Our results demonstrate that the amplitude of the SST response to a WWE strongly depends on the pre-existing oceanic conditions, and exhibit a range of variations between 0 and 1.5 °C in all considered regions. The amplitude of the warming is however not clearly related to large-scale properties nor modulated by ENSO near the warm pool eastern edge, nor in the eastern Pacific.
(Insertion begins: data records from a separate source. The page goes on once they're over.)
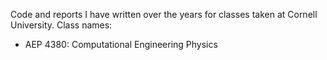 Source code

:Code and reports I have written over the years for classes taken at Cornell University.
Class names:
- AEP 4380: Computational Engineering Physics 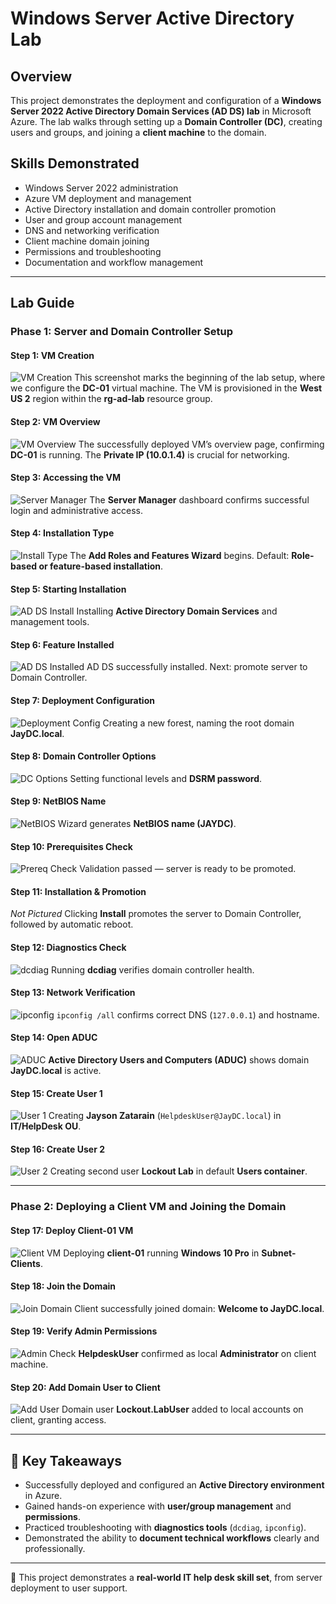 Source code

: # Windows Server Active Directory Lab

## Overview
This project demonstrates the deployment and configuration of a **Windows Server 2022 Active Directory Domain Services (AD DS) lab** in Microsoft Azure.
The lab walks through setting up a **Domain Controller (DC)**, creating users and groups, and joining a **client machine** to the domain.

## Skills Demonstrated
- Windows Server 2022 administration
- Azure VM deployment and management
- Active Directory installation and domain controller promotion
- User and group account management
- DNS and networking verification
- Client machine domain joining
- Permissions and troubleshooting
- Documentation and workflow management

---

## Lab Guide

### **Phase 1: Server and Domain Controller Setup**

#### Step 1: VM Creation
![VM Creation](screenshots/vm_creation.png)
This screenshot marks the beginning of the lab setup, where we configure the **DC-01** virtual machine. The VM is provisioned in the **West US 2** region within the **rg-ad-lab** resource group.

#### Step 2: VM Overview
![VM Overview](screenshots/vm_overview.png)
The successfully deployed VM’s overview page, confirming **DC-01** is running. The **Private IP (10.0.1.4)** is crucial for networking.

#### Step 3: Accessing the VM
![Server Manager](screenshots/accessing_vm.png)
The **Server Manager** dashboard confirms successful login and administrative access.

#### Step 4: Installation Type
![Install Type](screenshots/installation_type.png)
The **Add Roles and Features Wizard** begins. Default: **Role-based or feature-based installation**.

#### Step 5: Starting Installation
![AD DS Install](screenshots/starting_installation.png)
Installing **Active Directory Domain Services** and management tools.

#### Step 6: Feature Installed
![AD DS Installed](screenshots/feature_installed.png)
AD DS successfully installed. Next: promote server to Domain Controller.

#### Step 7: Deployment Configuration
![Deployment Config](screenshots/deployment_configuration.png)
Creating a new forest, naming the root domain **JayDC.local**.

#### Step 8: Domain Controller Options
![DC Options](screenshots/domain_controller_options.png)
Setting functional levels and **DSRM password**.

#### Step 9: NetBIOS Name
![NetBIOS](screenshots/netbios_names.png)
Wizard generates **NetBIOS name (JAYDC)**.

#### Step 10: Prerequisites Check
![Prereq Check](screenshots/prereq_check.png)
Validation passed — server is ready to be promoted.

#### Step 11: Installation & Promotion
*Not Pictured*
Clicking **Install** promotes the server to Domain Controller, followed by automatic reboot.

#### Step 12: Diagnostics Check
![dcdiag](screenshots/dcdiag.png)
Running **dcdiag** verifies domain controller health.

#### Step 13: Network Verification
![ipconfig](screenshots/network_verification.png)
`ipconfig /all` confirms correct DNS (`127.0.0.1`) and hostname.

#### Step 14: Open ADUC
![ADUC](screenshots/open_aduc.png)
**Active Directory Users and Computers (ADUC)** shows domain **JayDC.local** is active.

#### Step 15: Create User 1
![User 1](screenshots/create_user1.png)
Creating **Jayson Zatarain** (`HelpdeskUser@JayDC.local`) in **IT/HelpDesk OU**.

#### Step 16: Create User 2
![User 2](screenshots/create_user2.png)
Creating second user **Lockout Lab** in default **Users container**.

---

### **Phase 2: Deploying a Client VM and Joining the Domain**

#### Step 17: Deploy Client-01 VM
![Client VM](screenshots/client_vm_deploy.png)
Deploying **client-01** running **Windows 10 Pro** in **Subnet-Clients**.

#### Step 18: Join the Domain
![Join Domain](screenshots/join_domain.png)
Client successfully joined domain: **Welcome to JayDC.local**.

#### Step 19: Verify Admin Permissions
![Admin Check](screenshots/verify_admin_permissions.png)
**HelpdeskUser** confirmed as local **Administrator** on client machine.

#### Step 20: Add Domain User to Client
![Add User](screenshots/add_domain_user.png)
Domain user **Lockout.LabUser** added to local accounts on client, granting access.

---

## 📖 Key Takeaways
- Successfully deployed and configured an **Active Directory environment** in Azure.
- Gained hands-on experience with **user/group management** and **permissions**.
- Practiced troubleshooting with **diagnostics tools** (`dcdiag`, `ipconfig`).
- Demonstrated the ability to **document technical workflows** clearly and professionally.

---

🔹 This project demonstrates a **real-world IT help desk skill set**, from server deployment to user support.

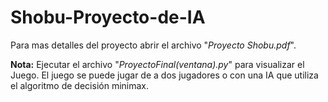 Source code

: # Shobu-Proyecto-de-IA

Para mas detalles del proyecto abrir el archivo "_Proyecto Shobu.pdf_".

**Nota:** Ejecutar el archivo "_ProyectoFinal(ventana).py_" para visualizar el Juego. El juego se puede jugar de a dos jugadores o con una IA que utiliza el algoritmo de decisión minimax.
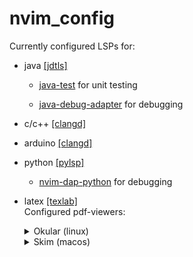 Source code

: # nvim_config

Currently configured LSPs for:

- java [\[jdtls\]](https://github.com/mfussenegger/nvim-jdtls)
  - [java-test](https://github.com/microsoft/vscode-java-test) for unit testing

  - [java-debug-adapter](https://github.com/microsoft/java-debug) for debugging

- c/c++ [\[clangd\]](https://clangd.llvm.org)

- arduino [\[clangd\]](https://clangd.llvm.org)

- python [\[pylsp\]](https://github.com/python-lsp/python-lsp-server)
  - [nvim-dap-python](https://github.com/mfussenegger/nvim-dap-python) for debugging


- latex [\[texlab\]](https://github.com/latex-lsp/texlab) \
  Configured pdf-viewers:
  <details> 
    <summary> Okular (linux) </summary>

    ***

    Inverse-search configuration: \
      - Go to Settings -> Configure Okular... -> Editor \
      - Select "Custom Text Editor" \
      - Paste this: `texlab inverse-search -i "%f" -l %l`

    Shift+Click to run inverse search
  </details>
  
  <details>
    <summary> Skim (macos) </summary>

    ***

    Inverse-search configuration: \
      - Go to Skim -> Settings -> Sync \
      - Select preset: none \
      - Executable: `texlab` (If this doesn't work: `/path/to/nvim_share/mason/bin/texlab`)\
      - Arguments: `inverse-search -i "%file" -l %line`

    Shift+⌘+Click to run inverse search
  </details>
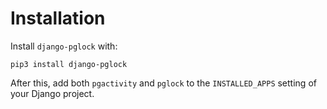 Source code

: # Installation

Install `django-pglock` with:

    pip3 install django-pglock

After this, add both `pgactivity` and `pglock` to the `INSTALLED_APPS` setting of your Django project.
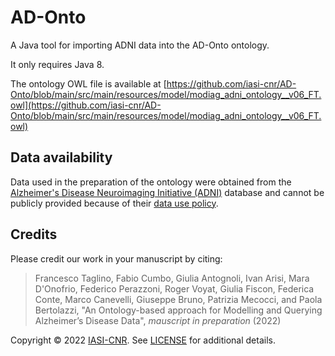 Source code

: # AD-Onto

A Java tool for importing ADNI data into the AD-Onto ontology.

It only requires Java 8.

The ontology OWL file is available at [https://github.com/iasi-cnr/AD-Onto/blob/main/src/main/resources/model/modiag_adni_ontology__v06_FT.owl](https://github.com/iasi-cnr/AD-Onto/blob/main/src/main/resources/model/modiag_adni_ontology__v06_FT.owl)

## Data availability

Data used in the preparation of the ontology were obtained from the [Alzheimer's Disease Neuroimaging Initiative (ADNI)](https://adni.loni.usc.edu) database and cannot be publicly provided because of their [data use policy](https://adni.loni.usc.edu/wp-content/uploads/how_to_apply/ADNI_DSP_Policy.pdf).

## Credits

Please credit our work in your manuscript by citing:

> Francesco Taglino, Fabio Cumbo, Giulia Antognoli, Ivan Arisi, Mara D'Onofrio, Federico Perazzoni, Roger Voyat, Giulia Fiscon, Federica Conte, Marco Canevelli, Giuseppe Bruno, Patrizia Mecocci, and Paola Bertolazzi, "An Ontology-based approach for Modelling and Querying Alzheimer’s Disease Data", _mauscript in preparation_ (2022)

Copyright © 2022 [IASI-CNR](https://github.com/iasi-cnr). See [LICENSE](https://github.com/iasi-cnr/AD-Onto/blob/main/LICENSE) for additional details.
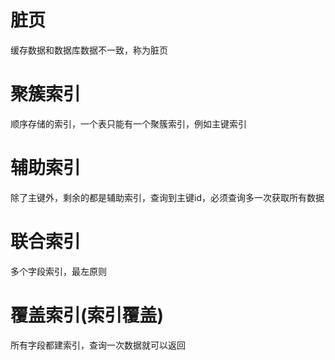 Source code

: # 脏页
缓存数据和数据库数据不一致，称为脏页
# 聚簇索引
顺序存储的索引，一个表只能有一个聚簇索引，例如主键索引
# 辅助索引
除了主键外，剩余的都是辅助索引，查询到主键id，必须查询多一次获取所有数据
# 联合索引
多个字段索引，最左原则
# 覆盖索引(索引覆盖)
所有字段都建索引，查询一次数据就可以返回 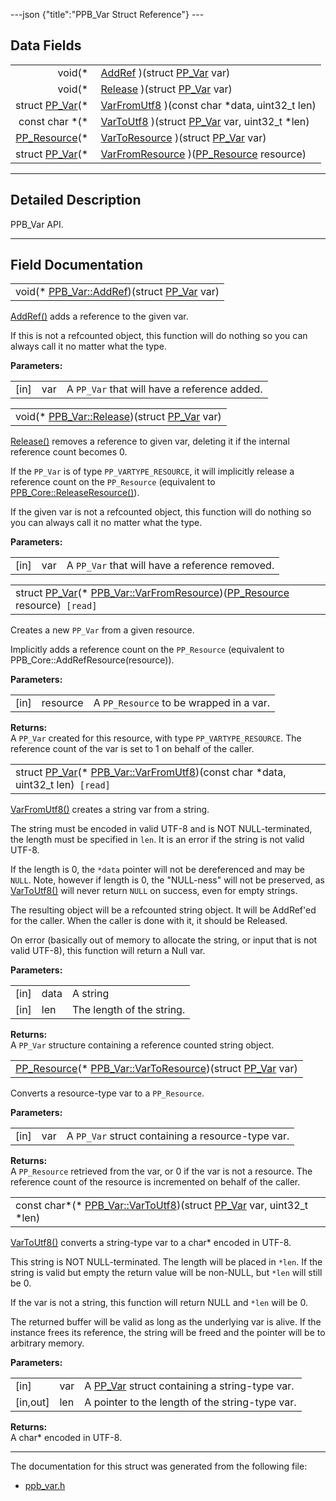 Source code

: ---json {"title":"PPB_Var Struct Reference"} ---

## Data Fields

<table><tbody><tr class="odd"><td style="text-align: right;">void(* </td><td><a href="/docs/native-client/pepper_beta/c/struct_p_p_b___var__1__2#a52f49d7d04522a69bbbc2b5161a32c1c" class="el">AddRef</a> )(struct <a href="/docs/native-client/pepper_beta/c/struct_p_p___var/" class="el">PP_Var</a> var)</td></tr><tr class="even"><td style="text-align: right;">void(* </td><td><a href="/docs/native-client/pepper_beta/c/struct_p_p_b___var__1__2#a3ca6fe76b51c14df6cc6a04d77edb807" class="el">Release</a> )(struct <a href="/docs/native-client/pepper_beta/c/struct_p_p___var/" class="el">PP_Var</a> var)</td></tr><tr class="odd"><td style="text-align: right;">struct <a href="/docs/native-client/pepper_beta/c/struct_p_p___var/" class="el">PP_Var</a>(* </td><td><a href="/docs/native-client/pepper_beta/c/struct_p_p_b___var__1__2#a5c7ce303ae72998f54ba5da3357f7641" class="el">VarFromUtf8</a> )(const char *data, uint32_t len)</td></tr><tr class="even"><td style="text-align: right;">const char *(* </td><td><a href="/docs/native-client/pepper_beta/c/struct_p_p_b___var__1__2#a573919f500ea491afe6c8c9dddc0106f" class="el">VarToUtf8</a> )(struct <a href="/docs/native-client/pepper_beta/c/struct_p_p___var/" class="el">PP_Var</a> var, uint32_t *len)</td></tr><tr class="odd"><td style="text-align: right;"><a href="/docs/native-client/pepper_beta/c/group___typedefs#gafdc3895ee80f4750d0d95ae1b677e9b7" class="el">PP_Resource</a>(* </td><td><a href="/docs/native-client/pepper_beta/c/struct_p_p_b___var__1__2#a686edc2d60c7d3803a03f8e1c1fb1414" class="el">VarToResource</a> )(struct <a href="/docs/native-client/pepper_beta/c/struct_p_p___var/" class="el">PP_Var</a> var)</td></tr><tr class="even"><td style="text-align: right;">struct <a href="/docs/native-client/pepper_beta/c/struct_p_p___var/" class="el">PP_Var</a>(* </td><td><a href="/docs/native-client/pepper_beta/c/struct_p_p_b___var__1__2#a3b2240a7db38d55b6ea084a7d3cfe340" class="el">VarFromResource</a> )(<a href="/docs/native-client/pepper_beta/c/group___typedefs#gafdc3895ee80f4750d0d95ae1b677e9b7" class="el">PP_Resource</a> resource)</td></tr></tbody></table>

---

<span id="details" class="anchor" style="margin: 0;"></span>

## Detailed Description

PPB_Var API.

---

## Field Documentation

<span id="a52f49d7d04522a69bbbc2b5161a32c1c" class="anchor" style="margin: 0;"></span>

<table><tbody><tr class="odd"><td>void(* <a href="/docs/native-client/pepper_beta/c/struct_p_p_b___var__1__2#a52f49d7d04522a69bbbc2b5161a32c1c" class="el">PPB_Var::AddRef</a>)(struct <a href="/docs/native-client/pepper_beta/c/struct_p_p___var/" class="el">PP_Var</a> var)</td></tr></tbody></table>

<a href="/docs/native-client/pepper_beta/c/struct_p_p_b___var__1__2#a52f49d7d04522a69bbbc2b5161a32c1c" class="el" title="AddRef() adds a reference to the given var.">AddRef()</a> adds a reference to the given var.

If this is not a refcounted object, this function will do nothing so you can always call it no matter what the type.

**Parameters:**

<table><tbody><tr class="odd"><td>[in]</td><td>var</td><td>A <code>PP_Var</code> that will have a reference added.</td></tr></tbody></table>

<span id="a3ca6fe76b51c14df6cc6a04d77edb807" class="anchor" style="margin: 0;"></span>

<table><tbody><tr class="odd"><td>void(* <a href="/docs/native-client/pepper_beta/c/struct_p_p_b___var__1__2#a3ca6fe76b51c14df6cc6a04d77edb807" class="el">PPB_Var::Release</a>)(struct <a href="/docs/native-client/pepper_beta/c/struct_p_p___var/" class="el">PP_Var</a> var)</td></tr></tbody></table>

<a href="/docs/native-client/pepper_beta/c/struct_p_p_b___var__1__2#a3ca6fe76b51c14df6cc6a04d77edb807" class="el" title="Release() removes a reference to given var, deleting it if the internal reference count becomes 0...">Release()</a> removes a reference to given var, deleting it if the internal reference count becomes 0.

If the `PP_Var` is of type `PP_VARTYPE_RESOURCE`, it will implicitly release a reference count on the `PP_Resource` (equivalent to <a href="/docs/native-client/pepper_beta/c/struct_p_p_b___core__1__0#af3163aefc33071af39cd085a0a2d44fe" class="el" title="ReleaseResource() removes a reference from a resource.">PPB_Core::ReleaseResource()</a>).

If the given var is not a refcounted object, this function will do nothing so you can always call it no matter what the type.

**Parameters:**

<table><tbody><tr class="odd"><td>[in]</td><td>var</td><td>A <code>PP_Var</code> that will have a reference removed.</td></tr></tbody></table>

<span id="a3b2240a7db38d55b6ea084a7d3cfe340" class="anchor" style="margin: 0;"></span>

<table><tbody><tr class="odd"><td>struct <a href="/docs/native-client/pepper_beta/c/struct_p_p___var/" class="el">PP_Var</a>(* <a href="/docs/native-client/pepper_beta/c/struct_p_p_b___var__1__2#a3b2240a7db38d55b6ea084a7d3cfe340" class="el">PPB_Var::VarFromResource</a>)(<a href="/docs/native-client/pepper_beta/c/group___typedefs#gafdc3895ee80f4750d0d95ae1b677e9b7" class="el">PP_Resource</a> resource)<code> [read]</code></td></tr></tbody></table>

Creates a new `PP_Var` from a given resource.

Implicitly adds a reference count on the `PP_Resource` (equivalent to PPB_Core::AddRefResource(resource)).

**Parameters:**

<table><tbody><tr class="odd"><td>[in]</td><td>resource</td><td>A <code>PP_Resource</code> to be wrapped in a var.</td></tr></tbody></table>

<!-- -->

**Returns:**  
A `PP_Var` created for this resource, with type `PP_VARTYPE_RESOURCE`. The reference count of the var is set to 1 on behalf of the caller.

<span id="a5c7ce303ae72998f54ba5da3357f7641" class="anchor" style="margin: 0;"></span>

<table><tbody><tr class="odd"><td>struct <a href="/docs/native-client/pepper_beta/c/struct_p_p___var/" class="el">PP_Var</a>(* <a href="/docs/native-client/pepper_beta/c/struct_p_p_b___var__1__2#a5c7ce303ae72998f54ba5da3357f7641" class="el">PPB_Var::VarFromUtf8</a>)(const char *data, uint32_t len)<code> [read]</code></td></tr></tbody></table>

<a href="/docs/native-client/pepper_beta/c/struct_p_p_b___var__1__2#a5c7ce303ae72998f54ba5da3357f7641" class="el" title="VarFromUtf8() creates a string var from a string.">VarFromUtf8()</a> creates a string var from a string.

The string must be encoded in valid UTF-8 and is NOT NULL-terminated, the length must be specified in `len`. It is an error if the string is not valid UTF-8.

If the length is 0, the `*data` pointer will not be dereferenced and may be `NULL`. Note, however if length is 0, the "NULL-ness" will not be preserved, as <a href="/docs/native-client/pepper_beta/c/struct_p_p_b___var__1__2#a573919f500ea491afe6c8c9dddc0106f" class="el" title="VarToUtf8() converts a string-type var to a char* encoded in UTF-8.">VarToUtf8()</a> will never return `NULL` on success, even for empty strings.

The resulting object will be a refcounted string object. It will be AddRef'ed for the caller. When the caller is done with it, it should be Released.

On error (basically out of memory to allocate the string, or input that is not valid UTF-8), this function will return a Null var.

**Parameters:**

<table><tbody><tr class="odd"><td>[in]</td><td>data</td><td>A string</td></tr><tr class="even"><td>[in]</td><td>len</td><td>The length of the string.</td></tr></tbody></table>

<!-- -->

**Returns:**  
A `PP_Var` structure containing a reference counted string object.

<span id="a686edc2d60c7d3803a03f8e1c1fb1414" class="anchor" style="margin: 0;"></span>

<table><tbody><tr class="odd"><td><a href="/docs/native-client/pepper_beta/c/group___typedefs#gafdc3895ee80f4750d0d95ae1b677e9b7" class="el">PP_Resource</a>(* <a href="/docs/native-client/pepper_beta/c/struct_p_p_b___var__1__2#a686edc2d60c7d3803a03f8e1c1fb1414" class="el">PPB_Var::VarToResource</a>)(struct <a href="/docs/native-client/pepper_beta/c/struct_p_p___var/" class="el">PP_Var</a> var)</td></tr></tbody></table>

Converts a resource-type var to a `PP_Resource`.

**Parameters:**

<table><tbody><tr class="odd"><td>[in]</td><td>var</td><td>A <code>PP_Var</code> struct containing a resource-type var.</td></tr></tbody></table>

<!-- -->

**Returns:**  
A `PP_Resource` retrieved from the var, or 0 if the var is not a resource. The reference count of the resource is incremented on behalf of the caller.

<span id="a573919f500ea491afe6c8c9dddc0106f" class="anchor" style="margin: 0;"></span>

<table><tbody><tr class="odd"><td>const char*(* <a href="/docs/native-client/pepper_beta/c/struct_p_p_b___var__1__2#a573919f500ea491afe6c8c9dddc0106f" class="el">PPB_Var::VarToUtf8</a>)(struct <a href="/docs/native-client/pepper_beta/c/struct_p_p___var/" class="el">PP_Var</a> var, uint32_t *len)</td></tr></tbody></table>

<a href="/docs/native-client/pepper_beta/c/struct_p_p_b___var__1__2#a573919f500ea491afe6c8c9dddc0106f" class="el" title="VarToUtf8() converts a string-type var to a char* encoded in UTF-8.">VarToUtf8()</a> converts a string-type var to a char\* encoded in UTF-8.

This string is NOT NULL-terminated. The length will be placed in `*len`. If the string is valid but empty the return value will be non-NULL, but `*len` will still be 0.

If the var is not a string, this function will return NULL and `*len` will be 0.

The returned buffer will be valid as long as the underlying var is alive. If the instance frees its reference, the string will be freed and the pointer will be to arbitrary memory.

**Parameters:**

<table><tbody><tr class="odd"><td>[in]</td><td>var</td><td>A <a href="/docs/native-client/pepper_beta/c/struct_p_p___var/" class="el" title="The PP_VAR struct is a variant data type and can contain any value of one of the types named in the P...">PP_Var</a> struct containing a string-type var.</td></tr><tr class="even"><td>[in,out]</td><td>len</td><td>A pointer to the length of the string-type var.</td></tr></tbody></table>

<!-- -->

**Returns:**  
A char\* encoded in UTF-8.

---

The documentation for this struct was generated from the following file:

- <a href="/docs/native-client/pepper_beta/c/ppb__var_8h/" class="el">ppb_var.h</a>
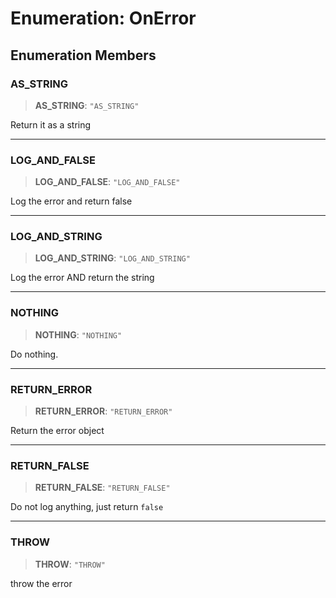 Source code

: # Enumeration: OnError

## Enumeration Members

### AS\_STRING

> **AS\_STRING**: `"AS_STRING"`

Return it as a string

***

### LOG\_AND\_FALSE

> **LOG\_AND\_FALSE**: `"LOG_AND_FALSE"`

Log the error and return false

***

### LOG\_AND\_STRING

> **LOG\_AND\_STRING**: `"LOG_AND_STRING"`

Log the error AND return the string

***

### NOTHING

> **NOTHING**: `"NOTHING"`

Do nothing.

***

### RETURN\_ERROR

> **RETURN\_ERROR**: `"RETURN_ERROR"`

Return the error object

***

### RETURN\_FALSE

> **RETURN\_FALSE**: `"RETURN_FALSE"`

Do not log anything, just return `false`

***

### THROW

> **THROW**: `"THROW"`

throw the error

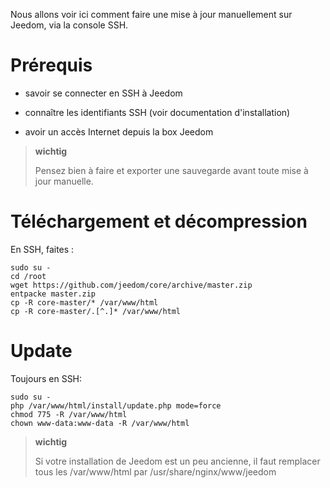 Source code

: Nous allons voir ici comment faire une mise à jour manuellement sur
Jeedom, via la console SSH.

Prérequis 
=========

-   savoir se connecter en SSH à Jeedom

-   connaître les identifiants SSH (voir documentation d'installation)

-   avoir un accès Internet depuis la box Jeedom

> **wichtig**
>
> Pensez bien à faire et exporter une sauvegarde avant toute mise à jour
> manuelle.

Téléchargement et décompression 
===============================

En SSH, faites :

    sudo su -
    cd /root
    wget https://github.com/jeedom/core/archive/master.zip
    entpacke master.zip
    cp -R core-master/* /var/www/html
    cp -R core-master/.[^.]* /var/www/html

Update 
===========

Toujours en SSH:

    sudo su -
    php /var/www/html/install/update.php mode=force
    chmod 775 -R /var/www/html
    chown www-data:www-data -R /var/www/html

> **wichtig**
>
> Si votre installation de Jeedom est un peu ancienne, il faut remplacer
> tous les /var/www/html par /usr/share/nginx/www/jeedom
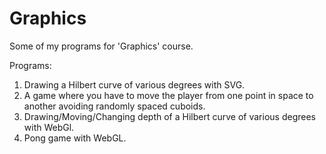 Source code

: # Graphics
Some of my programs for 'Graphics' course.


Programs:
1. Drawing a Hilbert curve of various degrees with SVG.
2. A game where you have to move the player from one point in space to another avoiding randomly spaced cuboids.
3. Drawing/Moving/Changing depth of a Hilbert curve of various degrees with WebGl.
4. Pong game with WebGL.
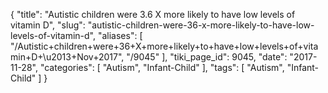 {
    "title": "Autistic children were 3.6 X more likely to have low levels of vitamin D",
    "slug": "autistic-children-were-36-x-more-likely-to-have-low-levels-of-vitamin-d",
    "aliases": [
        "/Autistic+children+were+36+X+more+likely+to+have+low+levels+of+vitamin+D+\u2013+Nov+2017",
        "/9045"
    ],
    "tiki_page_id": 9045,
    "date": "2017-11-28",
    "categories": [
        "Autism",
        "Infant-Child"
    ],
    "tags": [
        "Autism",
        "Infant-Child"
    ]
} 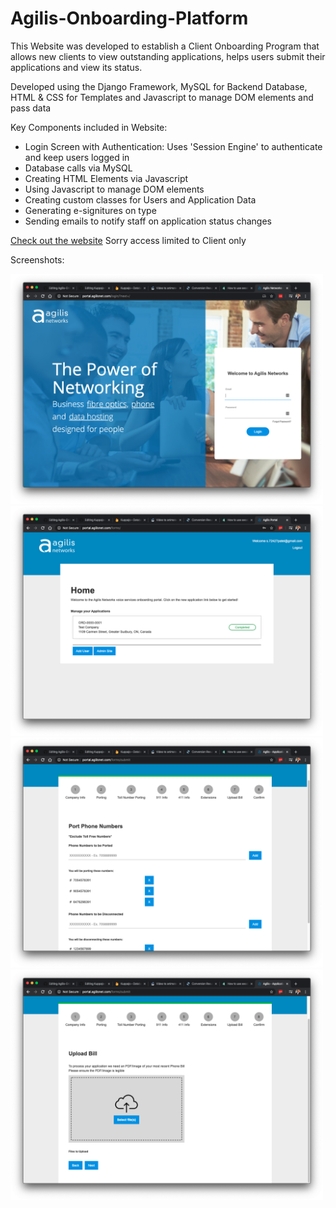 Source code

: # Agilis-Onboarding-Platform

This Website was developed to establish a Client Onboarding Program that allows new clients to view outstanding applications, helps users submit their applications and view its status.

Developed using the Django Framework, MySQL for Backend Database, HTML & CSS for Templates and Javascript to manage DOM elements and pass data


Key Components included in Website: 
- Login Screen with Authentication: Uses 'Session Engine' to authenticate and keep users logged in
- Database calls via MySQL
- Creating HTML Elements via Javascript
- Using Javascript to manage DOM elements
- Creating custom classes for Users and Application Data
- Generating e-signitures on type
- Sending emails to notify staff on application status changes


<a href="http://portal.agilisnet.com/login/?next=/">Check out the website</a>
Sorry access limited to Client only


Screenshots:

<img src="Images/login.png" alt="Main Image" width="500"/><img src="Images/apps.png" alt="Location Image" width="500"/><img src="Images/form1.png" alt="Scan Image" width="500"/><img src="Images/form2.png" alt="Scan Image" width="500"/>
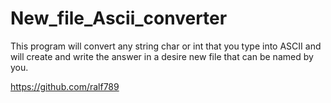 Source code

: # New_file_Ascii_converter
This program will convert any string char or int that you type into ASCII and will create and write the answer in a desire new file that can be named by you.

https://github.com/ralf789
The amplitude of the cooling is better related to ENSO (more specifically to the Niño4 index) for the western Pacific cooling, but the diversity in the surface heat flux perturbations associated with WWE noted above may blur this relation. The practical implication for ENSO prediction is however not obvious, given the short prediction lead-time of WWEs. The modulation of the WWE SST response by the mean oceanic conditions near the WPEE may even act to limit predictability. Indeed this modulation depends both on the WWE position relative to the WPEE and on the zonal SST gradient at the WPEE, neither of them related to ENSO nor likely predictable at lead-times longer than a few weeks. The lack of clear improvement of ENSO prediction skill since the 2000s (Barnston and Tippett 2012) may hence tell us we could have reached limits of ENSO predictability as provided by large-scale precursors in the Pacific ocean.